Mais deux observations me semblent nécessaires :
1° la notion qu’actuellement les professionnels de santé de premier recours constituent un service public implicite en s’appuyant pour le dire sur le remboursement par la Sécurité sociale me semble dangereuse dans la situation politique actuelle.
- Vis à vis du pouvoir en place qui n’hésite pas à utiliser un vocabulaire progressiste pour le dénaturer. Sur l’utilisation du terme de service public, il suffit de lire par exemple le rapport de Dominique Libault, conseiller d’État, président du Haut Conseil du financement de la protection sociale et ancien directeur de la Sécurité sociale, “Vers un service public territorial de l’autonomie” pour se rendre compte que dans les arcanes du pouvoir actuel, un service public peut être une coquille vide, simple guichet d’orientation s’appuyant sur des ressources numériques. Le déploiement du SAS (service d’accès aux soins) annoncé, s’appuyant sur les CPTS, critiquées à juste titre dans ces articles, pourrait de même être appelé service public. Cela n’arrangera ni la situation des médecins, ni celle des populations !

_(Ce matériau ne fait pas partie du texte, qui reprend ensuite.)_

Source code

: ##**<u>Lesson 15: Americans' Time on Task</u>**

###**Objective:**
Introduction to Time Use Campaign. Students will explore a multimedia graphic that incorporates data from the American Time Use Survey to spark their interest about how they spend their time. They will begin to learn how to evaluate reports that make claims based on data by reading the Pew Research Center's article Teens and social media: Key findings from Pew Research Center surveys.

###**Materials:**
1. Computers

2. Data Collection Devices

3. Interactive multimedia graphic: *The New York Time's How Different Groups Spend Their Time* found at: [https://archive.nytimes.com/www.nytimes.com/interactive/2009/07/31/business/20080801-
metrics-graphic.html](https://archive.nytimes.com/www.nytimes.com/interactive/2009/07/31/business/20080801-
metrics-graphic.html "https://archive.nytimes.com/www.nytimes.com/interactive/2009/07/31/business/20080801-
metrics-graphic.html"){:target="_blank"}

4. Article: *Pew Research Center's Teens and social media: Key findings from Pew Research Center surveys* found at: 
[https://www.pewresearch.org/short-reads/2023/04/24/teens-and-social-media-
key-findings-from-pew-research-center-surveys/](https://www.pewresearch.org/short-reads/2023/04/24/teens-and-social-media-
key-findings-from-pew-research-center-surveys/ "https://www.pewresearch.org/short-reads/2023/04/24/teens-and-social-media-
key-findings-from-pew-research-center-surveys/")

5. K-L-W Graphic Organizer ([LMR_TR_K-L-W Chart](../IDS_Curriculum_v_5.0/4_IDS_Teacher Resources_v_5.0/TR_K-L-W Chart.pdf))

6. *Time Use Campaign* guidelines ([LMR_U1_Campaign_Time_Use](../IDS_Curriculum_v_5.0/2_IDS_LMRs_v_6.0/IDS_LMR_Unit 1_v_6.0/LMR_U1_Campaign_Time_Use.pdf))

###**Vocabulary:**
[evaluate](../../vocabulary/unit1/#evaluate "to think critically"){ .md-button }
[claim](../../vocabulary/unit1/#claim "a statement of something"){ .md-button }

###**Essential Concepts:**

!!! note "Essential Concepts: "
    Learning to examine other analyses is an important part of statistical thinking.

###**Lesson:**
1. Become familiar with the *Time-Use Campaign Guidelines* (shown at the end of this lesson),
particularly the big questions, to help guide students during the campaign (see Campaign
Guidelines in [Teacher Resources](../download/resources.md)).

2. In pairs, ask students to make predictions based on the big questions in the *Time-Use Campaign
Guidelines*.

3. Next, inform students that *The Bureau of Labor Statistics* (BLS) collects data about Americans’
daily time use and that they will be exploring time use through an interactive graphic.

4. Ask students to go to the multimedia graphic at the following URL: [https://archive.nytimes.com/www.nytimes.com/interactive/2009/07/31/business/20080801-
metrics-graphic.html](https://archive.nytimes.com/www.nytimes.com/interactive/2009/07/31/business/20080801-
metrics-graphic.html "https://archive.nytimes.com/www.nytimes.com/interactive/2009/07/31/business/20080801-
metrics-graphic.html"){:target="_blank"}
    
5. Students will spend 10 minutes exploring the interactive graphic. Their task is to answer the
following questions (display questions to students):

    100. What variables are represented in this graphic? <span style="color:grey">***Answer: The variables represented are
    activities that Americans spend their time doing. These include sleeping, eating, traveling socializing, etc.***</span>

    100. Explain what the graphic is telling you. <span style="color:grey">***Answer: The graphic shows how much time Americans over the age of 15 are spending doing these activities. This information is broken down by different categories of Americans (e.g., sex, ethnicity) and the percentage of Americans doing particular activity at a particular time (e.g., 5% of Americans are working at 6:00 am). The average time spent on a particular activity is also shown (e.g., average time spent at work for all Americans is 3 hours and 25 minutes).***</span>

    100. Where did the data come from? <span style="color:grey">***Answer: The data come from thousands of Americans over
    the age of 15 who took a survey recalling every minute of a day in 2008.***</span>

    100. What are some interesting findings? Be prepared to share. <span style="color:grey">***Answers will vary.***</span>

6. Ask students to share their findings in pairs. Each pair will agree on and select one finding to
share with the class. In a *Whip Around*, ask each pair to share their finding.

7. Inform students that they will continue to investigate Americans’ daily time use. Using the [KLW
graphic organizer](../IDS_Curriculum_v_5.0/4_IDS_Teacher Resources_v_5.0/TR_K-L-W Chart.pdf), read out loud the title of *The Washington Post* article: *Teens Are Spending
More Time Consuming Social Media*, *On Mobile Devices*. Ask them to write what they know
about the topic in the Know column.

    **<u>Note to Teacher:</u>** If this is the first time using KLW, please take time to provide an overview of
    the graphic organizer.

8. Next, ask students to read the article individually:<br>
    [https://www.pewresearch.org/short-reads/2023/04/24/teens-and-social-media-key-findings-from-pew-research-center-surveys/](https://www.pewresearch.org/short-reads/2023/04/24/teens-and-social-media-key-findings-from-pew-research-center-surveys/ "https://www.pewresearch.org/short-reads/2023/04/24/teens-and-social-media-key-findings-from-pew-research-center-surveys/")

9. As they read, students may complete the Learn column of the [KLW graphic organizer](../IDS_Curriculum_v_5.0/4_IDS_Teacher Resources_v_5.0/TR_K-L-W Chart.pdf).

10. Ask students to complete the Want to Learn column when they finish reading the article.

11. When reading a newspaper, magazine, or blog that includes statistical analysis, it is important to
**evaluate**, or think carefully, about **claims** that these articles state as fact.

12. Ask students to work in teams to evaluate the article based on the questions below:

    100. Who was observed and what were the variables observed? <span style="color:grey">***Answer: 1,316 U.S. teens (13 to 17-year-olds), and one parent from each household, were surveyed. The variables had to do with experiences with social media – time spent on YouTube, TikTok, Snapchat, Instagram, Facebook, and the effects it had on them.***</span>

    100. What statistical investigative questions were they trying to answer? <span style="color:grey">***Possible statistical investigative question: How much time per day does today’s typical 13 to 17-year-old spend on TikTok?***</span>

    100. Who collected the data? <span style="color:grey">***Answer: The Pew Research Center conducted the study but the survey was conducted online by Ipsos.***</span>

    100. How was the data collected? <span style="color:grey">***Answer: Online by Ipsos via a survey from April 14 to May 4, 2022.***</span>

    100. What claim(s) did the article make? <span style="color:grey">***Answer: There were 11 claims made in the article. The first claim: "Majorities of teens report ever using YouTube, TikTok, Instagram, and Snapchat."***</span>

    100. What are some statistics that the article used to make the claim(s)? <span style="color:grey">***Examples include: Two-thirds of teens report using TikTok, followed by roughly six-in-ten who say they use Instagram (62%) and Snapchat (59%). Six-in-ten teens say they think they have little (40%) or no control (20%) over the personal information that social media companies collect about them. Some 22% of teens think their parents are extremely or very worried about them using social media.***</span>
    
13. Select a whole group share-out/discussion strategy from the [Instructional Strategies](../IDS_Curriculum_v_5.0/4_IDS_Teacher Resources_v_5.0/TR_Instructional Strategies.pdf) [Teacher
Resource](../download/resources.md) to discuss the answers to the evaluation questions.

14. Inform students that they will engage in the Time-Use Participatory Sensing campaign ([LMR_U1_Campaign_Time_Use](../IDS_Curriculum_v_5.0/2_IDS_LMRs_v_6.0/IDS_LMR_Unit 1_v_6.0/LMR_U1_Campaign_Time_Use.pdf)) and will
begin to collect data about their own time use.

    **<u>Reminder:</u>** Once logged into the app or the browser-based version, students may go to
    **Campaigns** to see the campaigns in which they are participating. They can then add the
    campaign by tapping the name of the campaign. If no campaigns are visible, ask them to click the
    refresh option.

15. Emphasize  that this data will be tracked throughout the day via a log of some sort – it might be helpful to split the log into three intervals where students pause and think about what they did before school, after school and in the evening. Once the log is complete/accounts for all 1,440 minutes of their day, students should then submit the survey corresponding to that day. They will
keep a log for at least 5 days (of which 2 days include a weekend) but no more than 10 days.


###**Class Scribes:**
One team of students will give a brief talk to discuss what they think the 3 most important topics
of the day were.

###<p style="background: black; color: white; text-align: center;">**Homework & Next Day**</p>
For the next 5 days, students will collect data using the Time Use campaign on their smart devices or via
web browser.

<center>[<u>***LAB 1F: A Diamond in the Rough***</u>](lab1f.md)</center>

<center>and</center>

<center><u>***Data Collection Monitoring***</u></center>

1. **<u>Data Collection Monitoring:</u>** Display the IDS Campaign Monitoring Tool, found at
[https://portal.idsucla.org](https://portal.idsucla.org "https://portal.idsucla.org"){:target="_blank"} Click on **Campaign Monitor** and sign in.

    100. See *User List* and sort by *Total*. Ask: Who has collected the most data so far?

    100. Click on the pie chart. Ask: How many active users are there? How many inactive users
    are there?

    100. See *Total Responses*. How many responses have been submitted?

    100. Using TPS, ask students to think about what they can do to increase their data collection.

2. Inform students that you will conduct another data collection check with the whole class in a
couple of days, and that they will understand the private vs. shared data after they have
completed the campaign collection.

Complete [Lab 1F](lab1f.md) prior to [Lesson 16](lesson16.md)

- Vis à vis de certains syndicats de médecins ! Rappelons que les relations entre les syndicats de médecins libéraux et la Sécurité Sociale n’ont jamais été simples, que tous ces syndicats ne sont pas forcément progressistes, et l’article le dit d’ailleurs en rappelant leur rôle dans le maintien du numerus clausus. Au moment où l’UFML prépare des « assises du déconventionnement » sans doute est il plus utile de présenter les propositions de la troisième partie, de nature à redonner de l’espoir, de faire des propositions pour une amélioration des relations entre médecins libéraux et Sécurité sociale avec, en particulier, un retour à des pratiques plus démocratiques, que d’accentuer faussement dans le verbe une dépendance dont ils ne veulent pas ! La Sécurité sociale est en grand danger, à travers la mainmise de l’État sur elle, les évolutions de son financement vers toujours plus de fiscalisation au détriment de la cotisation, la volonté du secteur assurantiel d’en prendre une partie … en attendant d’avoir le tout. N’en rajoutons pas. Certains médecins n’hésitent pas à dire qu’ils en ont marre d’être des fonctionnaires de la Sécurité sociale (qu’ils ne sont pas !). N’utilisons pas le même langage ! D’autant plus que le service public dont nous rêvons serait autrement plus démocratique.
Car n’oublions pas quand même qu’à défaut de véritable service public, même la mission de service public n’est remplie actuellement que là où les professionnels s’en sentent volontairement investis. A Paris et sans doute dans d’autres grandes villes, il est quasiment impossible de trouver un médecin généraliste en secteur 1. Et la continuité des soins n’est assurée que dans les territoires où volontairement, les médecins s’y engagent, dans des conditions souvent très difficiles, un engagement qu’il faut d’ailleurs saluer et l’on ne peut qu’approuver quand les auteurs disent qu’« aucune réforme ambitieuse ne peut se faire contre les professionnels de terrain » du fait de leur souffrance actuelle. Ajoutons aussi que le financement à l’acte est très contradictoire avec la notion de service public, même remboursé par la Sécurité Sociale.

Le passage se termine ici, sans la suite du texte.